What is expected: Print the line containing "on the current locale." and each line after it to the end of the material below. Print nothing else.

= = = = =

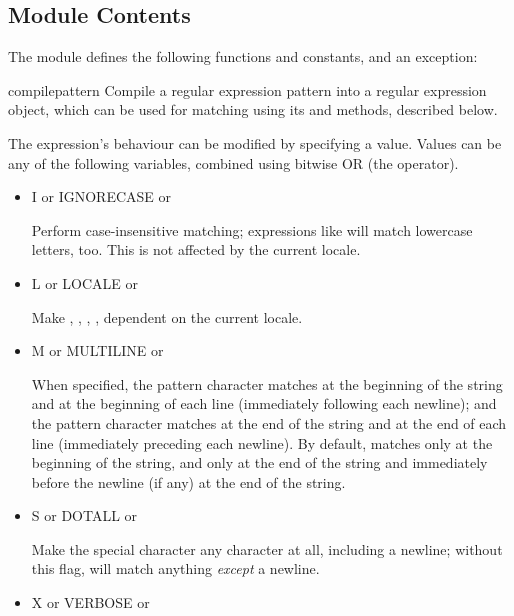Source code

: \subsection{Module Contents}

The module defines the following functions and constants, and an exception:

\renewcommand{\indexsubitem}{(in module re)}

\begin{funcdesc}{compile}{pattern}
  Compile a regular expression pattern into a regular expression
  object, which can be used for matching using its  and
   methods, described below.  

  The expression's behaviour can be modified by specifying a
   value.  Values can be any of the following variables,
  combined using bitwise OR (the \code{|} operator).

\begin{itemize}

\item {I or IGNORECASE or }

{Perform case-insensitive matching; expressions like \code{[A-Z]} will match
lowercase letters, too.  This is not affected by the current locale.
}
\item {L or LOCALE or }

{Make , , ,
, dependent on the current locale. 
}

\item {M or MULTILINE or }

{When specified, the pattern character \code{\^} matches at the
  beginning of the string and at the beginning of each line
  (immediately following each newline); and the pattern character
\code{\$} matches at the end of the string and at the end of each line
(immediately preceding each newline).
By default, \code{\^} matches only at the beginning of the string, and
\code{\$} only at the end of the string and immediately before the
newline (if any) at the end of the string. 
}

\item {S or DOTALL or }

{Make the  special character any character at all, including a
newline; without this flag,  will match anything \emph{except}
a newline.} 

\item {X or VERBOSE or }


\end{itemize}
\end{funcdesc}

= = = = =

Result of the task:
, dependent on the current locale. 
}

\item {M or MULTILINE or }

{When specified, the pattern character \code{\^} matches at the
  beginning of the string and at the beginning of each line
  (immediately following each newline); and the pattern character
\code{\$} matches at the end of the string and at the end of each line
(immediately preceding each newline).
By default, \code{\^} matches only at the beginning of the string, and
\code{\$} only at the end of the string and immediately before the
newline (if any) at the end of the string. 
}

\item {S or DOTALL or }

{Make the  special character any character at all, including a
newline; without this flag,  will match anything \emph{except}
a newline.} 

\item {X or VERBOSE or }


\end{itemize}
\end{funcdesc}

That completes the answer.